DATA SECTION below:

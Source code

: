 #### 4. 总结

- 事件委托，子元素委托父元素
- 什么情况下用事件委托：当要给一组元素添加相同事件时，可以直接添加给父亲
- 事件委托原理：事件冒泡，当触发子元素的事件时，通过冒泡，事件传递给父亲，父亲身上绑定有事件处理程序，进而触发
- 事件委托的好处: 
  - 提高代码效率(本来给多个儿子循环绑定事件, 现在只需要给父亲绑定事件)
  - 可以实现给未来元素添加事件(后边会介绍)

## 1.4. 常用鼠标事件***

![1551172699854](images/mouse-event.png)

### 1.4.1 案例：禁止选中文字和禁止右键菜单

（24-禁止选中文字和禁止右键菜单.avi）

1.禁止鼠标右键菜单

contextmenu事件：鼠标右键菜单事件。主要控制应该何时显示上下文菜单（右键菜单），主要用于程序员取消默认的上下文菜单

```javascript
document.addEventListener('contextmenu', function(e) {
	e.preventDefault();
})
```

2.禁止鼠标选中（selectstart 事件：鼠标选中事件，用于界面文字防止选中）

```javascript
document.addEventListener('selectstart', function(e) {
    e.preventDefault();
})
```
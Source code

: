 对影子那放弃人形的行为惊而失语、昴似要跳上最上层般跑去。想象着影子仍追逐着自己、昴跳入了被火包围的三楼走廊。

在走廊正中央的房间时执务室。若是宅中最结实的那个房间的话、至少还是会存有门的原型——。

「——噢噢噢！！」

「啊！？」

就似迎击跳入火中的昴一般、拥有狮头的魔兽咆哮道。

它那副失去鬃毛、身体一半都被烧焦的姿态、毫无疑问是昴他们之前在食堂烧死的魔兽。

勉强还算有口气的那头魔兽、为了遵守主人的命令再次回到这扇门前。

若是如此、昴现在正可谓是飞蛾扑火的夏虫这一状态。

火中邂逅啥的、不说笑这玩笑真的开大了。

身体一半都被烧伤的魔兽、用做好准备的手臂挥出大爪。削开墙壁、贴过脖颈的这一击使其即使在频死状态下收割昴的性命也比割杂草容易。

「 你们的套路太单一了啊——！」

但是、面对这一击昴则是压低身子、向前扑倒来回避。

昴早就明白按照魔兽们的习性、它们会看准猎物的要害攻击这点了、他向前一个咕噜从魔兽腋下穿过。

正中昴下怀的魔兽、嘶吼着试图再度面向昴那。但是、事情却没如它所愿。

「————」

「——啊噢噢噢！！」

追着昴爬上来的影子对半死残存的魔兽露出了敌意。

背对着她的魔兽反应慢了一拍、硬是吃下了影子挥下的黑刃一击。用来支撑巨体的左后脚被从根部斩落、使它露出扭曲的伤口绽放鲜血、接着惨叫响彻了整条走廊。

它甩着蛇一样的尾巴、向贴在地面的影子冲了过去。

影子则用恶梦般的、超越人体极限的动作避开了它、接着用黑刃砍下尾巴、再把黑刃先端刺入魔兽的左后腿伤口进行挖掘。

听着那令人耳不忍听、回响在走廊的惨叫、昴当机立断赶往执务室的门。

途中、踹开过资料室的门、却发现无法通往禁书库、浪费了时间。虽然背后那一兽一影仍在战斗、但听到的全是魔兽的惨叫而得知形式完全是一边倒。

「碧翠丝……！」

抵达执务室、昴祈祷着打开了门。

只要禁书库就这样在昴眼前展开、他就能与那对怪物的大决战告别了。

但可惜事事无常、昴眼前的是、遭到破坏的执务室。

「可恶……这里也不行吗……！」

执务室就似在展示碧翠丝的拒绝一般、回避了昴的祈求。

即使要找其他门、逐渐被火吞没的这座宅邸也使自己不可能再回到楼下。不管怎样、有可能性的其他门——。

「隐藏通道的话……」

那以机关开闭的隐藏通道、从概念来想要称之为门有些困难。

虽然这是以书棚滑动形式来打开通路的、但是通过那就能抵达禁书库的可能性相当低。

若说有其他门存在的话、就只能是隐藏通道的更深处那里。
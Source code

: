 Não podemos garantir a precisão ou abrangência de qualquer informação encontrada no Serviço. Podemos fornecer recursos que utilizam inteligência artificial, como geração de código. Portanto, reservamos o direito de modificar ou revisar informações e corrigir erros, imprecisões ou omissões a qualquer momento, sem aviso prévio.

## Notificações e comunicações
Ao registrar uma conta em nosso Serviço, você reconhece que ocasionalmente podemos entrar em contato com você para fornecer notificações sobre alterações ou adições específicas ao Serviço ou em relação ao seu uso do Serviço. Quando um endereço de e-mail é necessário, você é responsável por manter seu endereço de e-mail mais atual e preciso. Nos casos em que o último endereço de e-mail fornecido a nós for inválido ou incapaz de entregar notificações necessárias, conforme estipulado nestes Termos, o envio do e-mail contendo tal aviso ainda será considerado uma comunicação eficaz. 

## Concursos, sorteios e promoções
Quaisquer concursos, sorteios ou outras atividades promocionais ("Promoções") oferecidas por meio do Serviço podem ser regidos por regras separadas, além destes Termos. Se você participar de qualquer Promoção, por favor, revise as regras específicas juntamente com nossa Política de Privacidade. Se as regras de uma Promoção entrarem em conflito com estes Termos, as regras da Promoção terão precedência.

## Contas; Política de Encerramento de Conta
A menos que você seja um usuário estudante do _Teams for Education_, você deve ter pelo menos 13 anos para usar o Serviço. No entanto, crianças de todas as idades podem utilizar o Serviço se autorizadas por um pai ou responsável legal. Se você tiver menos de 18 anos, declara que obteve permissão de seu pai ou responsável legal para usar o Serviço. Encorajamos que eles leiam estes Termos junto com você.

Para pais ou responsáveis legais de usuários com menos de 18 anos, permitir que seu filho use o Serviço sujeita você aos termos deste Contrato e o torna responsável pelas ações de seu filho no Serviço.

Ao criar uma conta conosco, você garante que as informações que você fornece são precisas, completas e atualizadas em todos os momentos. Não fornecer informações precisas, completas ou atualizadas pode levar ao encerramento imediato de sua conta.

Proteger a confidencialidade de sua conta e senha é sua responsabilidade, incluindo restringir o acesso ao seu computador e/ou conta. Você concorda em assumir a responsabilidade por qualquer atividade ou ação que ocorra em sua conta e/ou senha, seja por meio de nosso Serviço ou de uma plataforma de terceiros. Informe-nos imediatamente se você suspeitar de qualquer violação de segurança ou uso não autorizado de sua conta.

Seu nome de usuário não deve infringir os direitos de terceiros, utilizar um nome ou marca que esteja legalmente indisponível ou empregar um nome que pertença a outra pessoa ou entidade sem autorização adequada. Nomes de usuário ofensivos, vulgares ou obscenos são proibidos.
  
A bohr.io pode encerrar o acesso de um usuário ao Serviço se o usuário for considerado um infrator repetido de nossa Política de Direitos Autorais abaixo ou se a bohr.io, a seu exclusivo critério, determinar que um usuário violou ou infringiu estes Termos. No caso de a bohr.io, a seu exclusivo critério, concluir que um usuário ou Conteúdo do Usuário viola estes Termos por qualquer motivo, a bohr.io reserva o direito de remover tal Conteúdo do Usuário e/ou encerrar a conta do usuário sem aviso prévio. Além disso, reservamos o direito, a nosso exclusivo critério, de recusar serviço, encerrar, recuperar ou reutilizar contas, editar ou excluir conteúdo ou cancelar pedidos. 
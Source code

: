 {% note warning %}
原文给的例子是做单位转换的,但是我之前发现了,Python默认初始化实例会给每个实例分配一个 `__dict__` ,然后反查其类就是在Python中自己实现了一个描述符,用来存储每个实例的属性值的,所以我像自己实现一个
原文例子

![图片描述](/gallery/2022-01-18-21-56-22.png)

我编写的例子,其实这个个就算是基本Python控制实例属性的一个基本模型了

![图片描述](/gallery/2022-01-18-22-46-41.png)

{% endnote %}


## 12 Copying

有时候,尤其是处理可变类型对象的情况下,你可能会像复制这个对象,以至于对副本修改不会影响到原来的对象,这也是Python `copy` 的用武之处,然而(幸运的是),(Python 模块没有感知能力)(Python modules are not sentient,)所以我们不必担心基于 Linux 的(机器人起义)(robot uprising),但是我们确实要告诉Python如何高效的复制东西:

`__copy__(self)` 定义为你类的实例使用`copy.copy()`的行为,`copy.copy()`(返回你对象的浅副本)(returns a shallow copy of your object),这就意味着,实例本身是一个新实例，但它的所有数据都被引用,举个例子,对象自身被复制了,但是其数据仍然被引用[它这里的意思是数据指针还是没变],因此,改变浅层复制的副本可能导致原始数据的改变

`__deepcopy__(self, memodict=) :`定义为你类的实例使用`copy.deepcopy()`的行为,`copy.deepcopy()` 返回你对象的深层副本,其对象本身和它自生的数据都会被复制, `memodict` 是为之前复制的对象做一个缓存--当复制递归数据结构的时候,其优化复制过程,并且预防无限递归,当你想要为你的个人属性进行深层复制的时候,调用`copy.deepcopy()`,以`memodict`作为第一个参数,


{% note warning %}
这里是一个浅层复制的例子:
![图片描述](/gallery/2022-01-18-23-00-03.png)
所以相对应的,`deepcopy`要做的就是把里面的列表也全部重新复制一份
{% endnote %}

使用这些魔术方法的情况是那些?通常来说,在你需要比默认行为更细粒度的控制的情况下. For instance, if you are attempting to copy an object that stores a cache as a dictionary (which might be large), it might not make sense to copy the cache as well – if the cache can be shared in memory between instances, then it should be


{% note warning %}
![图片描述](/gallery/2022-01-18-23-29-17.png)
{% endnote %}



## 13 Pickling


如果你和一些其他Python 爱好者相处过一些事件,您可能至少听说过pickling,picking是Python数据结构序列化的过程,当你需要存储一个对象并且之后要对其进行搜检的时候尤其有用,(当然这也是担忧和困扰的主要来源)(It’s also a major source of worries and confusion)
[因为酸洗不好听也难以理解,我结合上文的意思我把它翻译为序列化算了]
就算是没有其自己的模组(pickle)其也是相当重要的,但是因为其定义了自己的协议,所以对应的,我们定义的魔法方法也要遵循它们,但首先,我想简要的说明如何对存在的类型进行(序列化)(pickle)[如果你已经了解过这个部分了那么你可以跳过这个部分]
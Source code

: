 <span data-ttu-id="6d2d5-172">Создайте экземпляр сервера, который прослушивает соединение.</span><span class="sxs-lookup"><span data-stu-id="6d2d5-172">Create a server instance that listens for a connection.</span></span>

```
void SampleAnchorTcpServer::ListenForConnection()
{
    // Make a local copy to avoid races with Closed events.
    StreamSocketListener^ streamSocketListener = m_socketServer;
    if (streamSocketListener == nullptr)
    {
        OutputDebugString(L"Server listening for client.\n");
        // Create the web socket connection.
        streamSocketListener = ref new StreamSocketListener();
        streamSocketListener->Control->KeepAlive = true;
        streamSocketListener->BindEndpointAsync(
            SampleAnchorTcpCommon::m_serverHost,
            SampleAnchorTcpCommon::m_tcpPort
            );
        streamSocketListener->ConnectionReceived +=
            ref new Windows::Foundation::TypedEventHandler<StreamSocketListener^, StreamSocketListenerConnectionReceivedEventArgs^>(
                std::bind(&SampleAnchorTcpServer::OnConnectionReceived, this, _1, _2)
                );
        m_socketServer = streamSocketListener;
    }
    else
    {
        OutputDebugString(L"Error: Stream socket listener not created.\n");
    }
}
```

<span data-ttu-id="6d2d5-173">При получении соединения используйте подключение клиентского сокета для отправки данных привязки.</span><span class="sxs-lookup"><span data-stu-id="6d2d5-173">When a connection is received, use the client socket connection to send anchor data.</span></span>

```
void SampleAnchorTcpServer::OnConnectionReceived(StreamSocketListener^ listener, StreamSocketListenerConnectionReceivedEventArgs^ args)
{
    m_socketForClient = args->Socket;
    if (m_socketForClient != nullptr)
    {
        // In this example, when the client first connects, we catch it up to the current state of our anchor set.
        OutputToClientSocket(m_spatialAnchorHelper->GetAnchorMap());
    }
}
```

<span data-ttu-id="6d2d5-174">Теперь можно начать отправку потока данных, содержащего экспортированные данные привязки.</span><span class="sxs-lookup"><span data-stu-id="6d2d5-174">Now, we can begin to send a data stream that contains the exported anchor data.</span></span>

End of DATA SECTION.

_TASK TO CARRY OUT:_
Looking at the entries above, work out how many lines contain the word "addEventListener", then reply with only that figure.

_SOLUTION TO THE EXERCISE:_
2